**Your goal:**
Check every line of the entries that follow, and copy the ones containing "widetilde".

**Input records:**
---

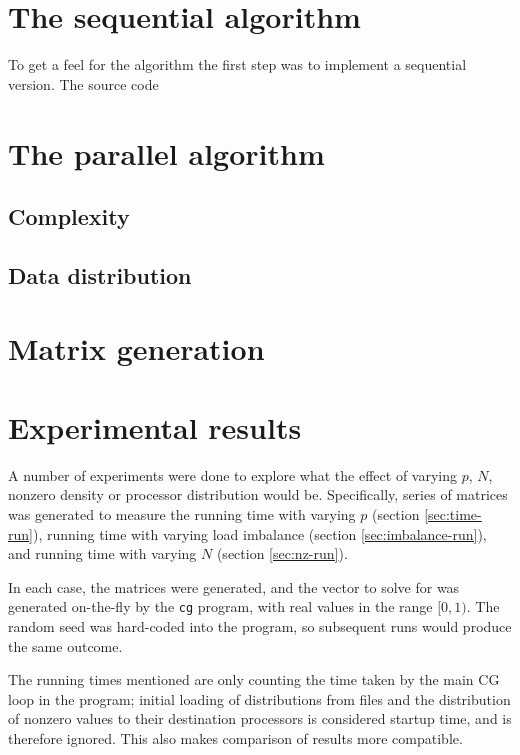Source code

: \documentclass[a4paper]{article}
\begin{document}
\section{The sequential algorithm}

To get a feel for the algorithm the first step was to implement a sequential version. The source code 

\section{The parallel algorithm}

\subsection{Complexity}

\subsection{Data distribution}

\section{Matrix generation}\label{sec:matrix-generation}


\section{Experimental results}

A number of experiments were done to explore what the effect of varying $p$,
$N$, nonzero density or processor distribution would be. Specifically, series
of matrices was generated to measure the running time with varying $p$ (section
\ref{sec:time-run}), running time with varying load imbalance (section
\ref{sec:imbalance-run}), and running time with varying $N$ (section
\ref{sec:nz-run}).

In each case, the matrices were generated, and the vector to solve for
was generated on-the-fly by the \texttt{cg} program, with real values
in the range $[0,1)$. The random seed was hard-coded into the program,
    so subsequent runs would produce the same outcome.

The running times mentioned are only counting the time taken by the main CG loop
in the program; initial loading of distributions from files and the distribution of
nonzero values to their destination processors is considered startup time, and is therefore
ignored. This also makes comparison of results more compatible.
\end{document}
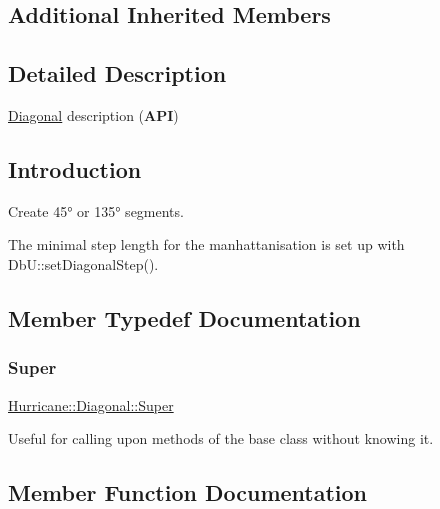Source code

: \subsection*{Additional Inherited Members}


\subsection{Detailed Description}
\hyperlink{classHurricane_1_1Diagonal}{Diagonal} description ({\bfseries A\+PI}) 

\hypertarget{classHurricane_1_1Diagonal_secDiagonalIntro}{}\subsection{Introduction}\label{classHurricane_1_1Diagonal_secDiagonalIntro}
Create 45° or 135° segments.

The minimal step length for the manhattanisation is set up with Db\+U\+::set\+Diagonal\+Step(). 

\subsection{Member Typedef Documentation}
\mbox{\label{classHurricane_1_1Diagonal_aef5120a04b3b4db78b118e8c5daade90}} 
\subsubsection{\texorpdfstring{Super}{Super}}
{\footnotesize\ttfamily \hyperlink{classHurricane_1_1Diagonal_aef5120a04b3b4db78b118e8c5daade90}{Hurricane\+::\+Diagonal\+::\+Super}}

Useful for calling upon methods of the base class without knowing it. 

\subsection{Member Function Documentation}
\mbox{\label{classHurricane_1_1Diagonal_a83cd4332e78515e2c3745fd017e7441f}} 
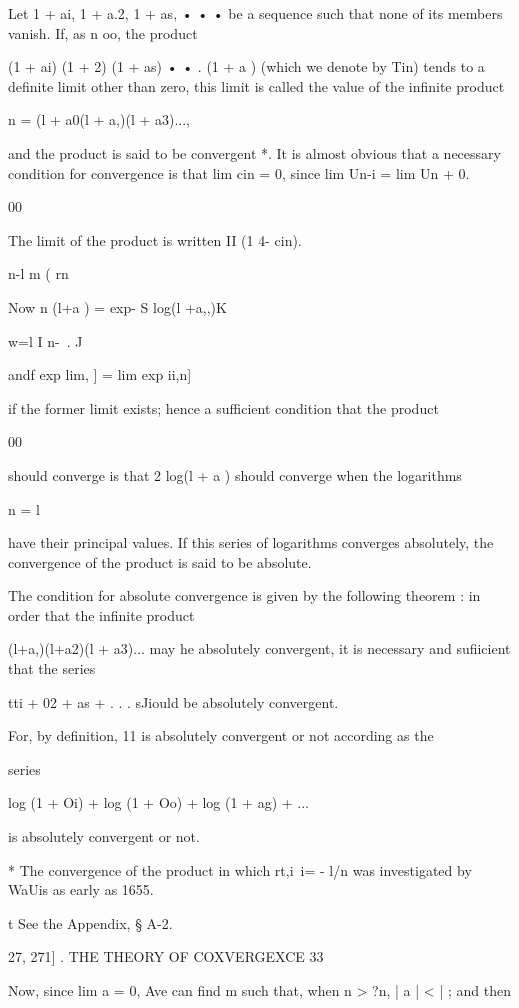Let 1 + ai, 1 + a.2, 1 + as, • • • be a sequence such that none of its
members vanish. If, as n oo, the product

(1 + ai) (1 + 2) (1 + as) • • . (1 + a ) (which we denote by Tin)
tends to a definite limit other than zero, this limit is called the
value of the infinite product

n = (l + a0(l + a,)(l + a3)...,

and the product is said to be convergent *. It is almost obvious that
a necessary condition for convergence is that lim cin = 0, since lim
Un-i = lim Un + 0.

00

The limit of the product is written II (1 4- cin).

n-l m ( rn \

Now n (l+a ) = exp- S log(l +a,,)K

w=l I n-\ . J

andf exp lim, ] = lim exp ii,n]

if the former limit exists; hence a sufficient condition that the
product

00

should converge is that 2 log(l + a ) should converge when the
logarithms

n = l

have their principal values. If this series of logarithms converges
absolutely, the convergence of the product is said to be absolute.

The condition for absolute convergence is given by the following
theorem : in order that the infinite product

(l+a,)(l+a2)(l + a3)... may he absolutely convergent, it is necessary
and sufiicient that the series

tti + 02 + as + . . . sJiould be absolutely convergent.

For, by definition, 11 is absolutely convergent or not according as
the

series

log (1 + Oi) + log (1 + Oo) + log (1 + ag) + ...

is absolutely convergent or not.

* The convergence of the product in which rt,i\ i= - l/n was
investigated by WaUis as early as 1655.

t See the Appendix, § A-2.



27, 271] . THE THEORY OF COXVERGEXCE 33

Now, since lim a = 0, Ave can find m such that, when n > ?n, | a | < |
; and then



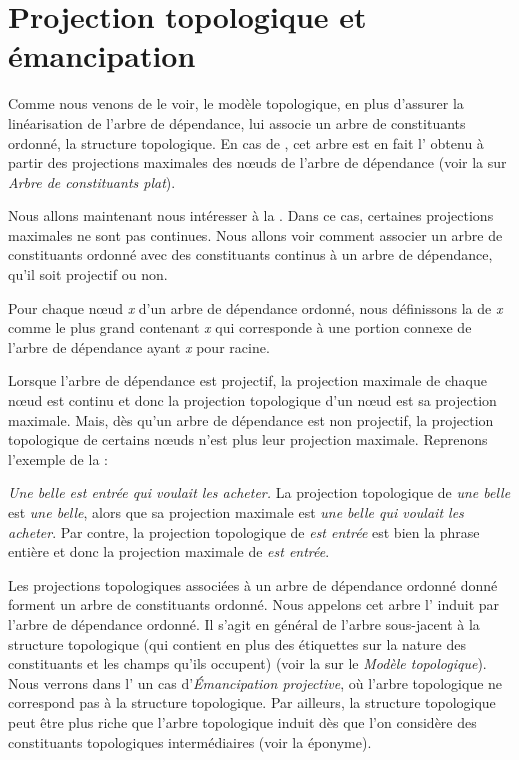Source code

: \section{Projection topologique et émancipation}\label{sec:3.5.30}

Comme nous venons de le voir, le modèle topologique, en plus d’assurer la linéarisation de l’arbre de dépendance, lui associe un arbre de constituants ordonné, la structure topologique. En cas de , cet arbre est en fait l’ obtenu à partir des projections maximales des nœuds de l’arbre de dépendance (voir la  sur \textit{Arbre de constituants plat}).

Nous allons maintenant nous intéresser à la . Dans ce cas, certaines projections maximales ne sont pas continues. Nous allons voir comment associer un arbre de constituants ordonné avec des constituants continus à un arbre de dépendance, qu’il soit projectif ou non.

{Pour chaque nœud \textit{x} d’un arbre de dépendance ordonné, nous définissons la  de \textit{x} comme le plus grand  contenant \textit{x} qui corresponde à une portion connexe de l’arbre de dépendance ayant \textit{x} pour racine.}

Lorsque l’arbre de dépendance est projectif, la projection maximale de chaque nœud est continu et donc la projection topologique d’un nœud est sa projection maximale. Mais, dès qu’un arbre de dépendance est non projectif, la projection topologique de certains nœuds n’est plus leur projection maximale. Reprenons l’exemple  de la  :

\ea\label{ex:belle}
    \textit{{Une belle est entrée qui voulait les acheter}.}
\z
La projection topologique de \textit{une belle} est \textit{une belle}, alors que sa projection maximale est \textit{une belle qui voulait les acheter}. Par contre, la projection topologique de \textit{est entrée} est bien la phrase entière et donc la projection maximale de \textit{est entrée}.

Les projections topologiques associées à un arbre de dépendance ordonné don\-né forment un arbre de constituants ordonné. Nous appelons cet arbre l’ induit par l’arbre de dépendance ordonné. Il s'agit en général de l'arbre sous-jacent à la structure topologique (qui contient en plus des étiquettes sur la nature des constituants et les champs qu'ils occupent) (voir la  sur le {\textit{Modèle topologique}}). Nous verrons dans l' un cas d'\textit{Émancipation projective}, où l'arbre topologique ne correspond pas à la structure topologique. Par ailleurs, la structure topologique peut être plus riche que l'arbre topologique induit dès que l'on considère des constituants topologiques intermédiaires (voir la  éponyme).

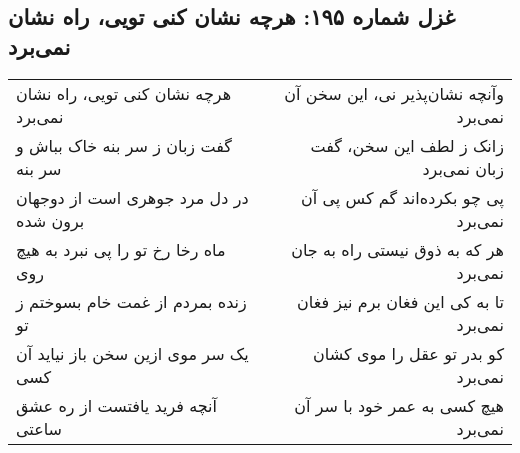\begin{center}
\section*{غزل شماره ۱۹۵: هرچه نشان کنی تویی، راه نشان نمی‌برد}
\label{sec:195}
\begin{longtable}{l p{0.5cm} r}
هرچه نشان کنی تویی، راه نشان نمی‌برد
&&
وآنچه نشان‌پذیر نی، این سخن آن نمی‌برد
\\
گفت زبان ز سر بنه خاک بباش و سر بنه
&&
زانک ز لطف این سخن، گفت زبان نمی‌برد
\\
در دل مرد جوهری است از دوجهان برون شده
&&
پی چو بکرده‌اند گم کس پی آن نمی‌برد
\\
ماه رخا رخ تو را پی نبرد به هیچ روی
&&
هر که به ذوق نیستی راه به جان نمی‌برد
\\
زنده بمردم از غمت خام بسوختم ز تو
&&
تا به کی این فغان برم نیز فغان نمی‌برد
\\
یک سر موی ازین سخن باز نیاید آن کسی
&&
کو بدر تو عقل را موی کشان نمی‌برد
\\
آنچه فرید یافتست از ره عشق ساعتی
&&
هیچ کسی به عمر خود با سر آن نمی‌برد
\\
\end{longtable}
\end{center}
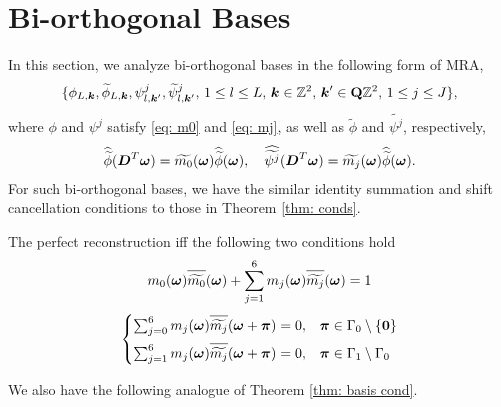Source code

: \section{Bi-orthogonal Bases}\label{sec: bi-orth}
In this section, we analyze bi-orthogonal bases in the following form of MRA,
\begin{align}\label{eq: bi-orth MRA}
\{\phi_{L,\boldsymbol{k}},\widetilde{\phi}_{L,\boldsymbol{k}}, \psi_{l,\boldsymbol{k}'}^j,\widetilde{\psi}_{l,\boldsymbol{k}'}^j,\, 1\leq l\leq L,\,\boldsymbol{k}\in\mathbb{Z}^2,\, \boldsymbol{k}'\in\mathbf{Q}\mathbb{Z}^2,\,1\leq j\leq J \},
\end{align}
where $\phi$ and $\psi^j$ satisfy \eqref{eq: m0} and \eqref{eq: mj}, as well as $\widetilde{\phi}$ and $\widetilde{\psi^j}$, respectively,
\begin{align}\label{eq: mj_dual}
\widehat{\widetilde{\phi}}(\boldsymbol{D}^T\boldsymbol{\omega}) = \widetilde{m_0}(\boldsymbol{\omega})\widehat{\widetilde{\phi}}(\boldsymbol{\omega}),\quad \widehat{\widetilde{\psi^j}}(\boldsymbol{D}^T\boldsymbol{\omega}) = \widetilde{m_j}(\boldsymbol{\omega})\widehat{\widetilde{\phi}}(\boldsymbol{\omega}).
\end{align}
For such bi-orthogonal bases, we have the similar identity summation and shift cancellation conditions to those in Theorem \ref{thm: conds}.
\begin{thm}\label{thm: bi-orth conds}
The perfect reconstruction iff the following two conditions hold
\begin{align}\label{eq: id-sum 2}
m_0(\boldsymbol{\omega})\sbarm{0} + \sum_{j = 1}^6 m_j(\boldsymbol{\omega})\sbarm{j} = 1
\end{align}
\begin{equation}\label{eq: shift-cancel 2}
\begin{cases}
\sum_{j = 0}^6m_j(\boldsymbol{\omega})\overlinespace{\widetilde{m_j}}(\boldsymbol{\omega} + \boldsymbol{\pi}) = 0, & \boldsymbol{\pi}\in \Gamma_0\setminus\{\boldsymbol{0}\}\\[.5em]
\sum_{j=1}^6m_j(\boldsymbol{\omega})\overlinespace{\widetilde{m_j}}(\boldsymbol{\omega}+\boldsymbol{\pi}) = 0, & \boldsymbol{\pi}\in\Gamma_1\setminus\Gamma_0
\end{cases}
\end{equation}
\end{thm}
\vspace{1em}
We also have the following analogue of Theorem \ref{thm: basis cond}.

---

**Result of this task:**
\{\phi_{L,\boldsymbol{k}},\widetilde{\phi}_{L,\boldsymbol{k}}, \psi_{l,\boldsymbol{k}'}^j,\widetilde{\psi}_{l,\boldsymbol{k}'}^j,\, 1\leq l\leq L,\,\boldsymbol{k}\in\mathbb{Z}^2,\, \boldsymbol{k}'\in\mathbf{Q}\mathbb{Z}^2,\,1\leq j\leq J \},
where $\phi$ and $\psi^j$ satisfy \eqref{eq: m0} and \eqref{eq: mj}, as well as $\widetilde{\phi}$ and $\widetilde{\psi^j}$, respectively,
\widehat{\widetilde{\phi}}(\boldsymbol{D}^T\boldsymbol{\omega}) = \widetilde{m_0}(\boldsymbol{\omega})\widehat{\widetilde{\phi}}(\boldsymbol{\omega}),\quad \widehat{\widetilde{\psi^j}}(\boldsymbol{D}^T\boldsymbol{\omega}) = \widetilde{m_j}(\boldsymbol{\omega})\widehat{\widetilde{\phi}}(\boldsymbol{\omega}).
\sum_{j = 0}^6m_j(\boldsymbol{\omega})\overlinespace{\widetilde{m_j}}(\boldsymbol{\omega} + \boldsymbol{\pi}) = 0, & \boldsymbol{\pi}\in \Gamma_0\setminus\{\boldsymbol{0}\}\\[.5em]
\sum_{j=1}^6m_j(\boldsymbol{\omega})\overlinespace{\widetilde{m_j}}(\boldsymbol{\omega}+\boldsymbol{\pi}) = 0, & \boldsymbol{\pi}\in\Gamma_1\setminus\Gamma_0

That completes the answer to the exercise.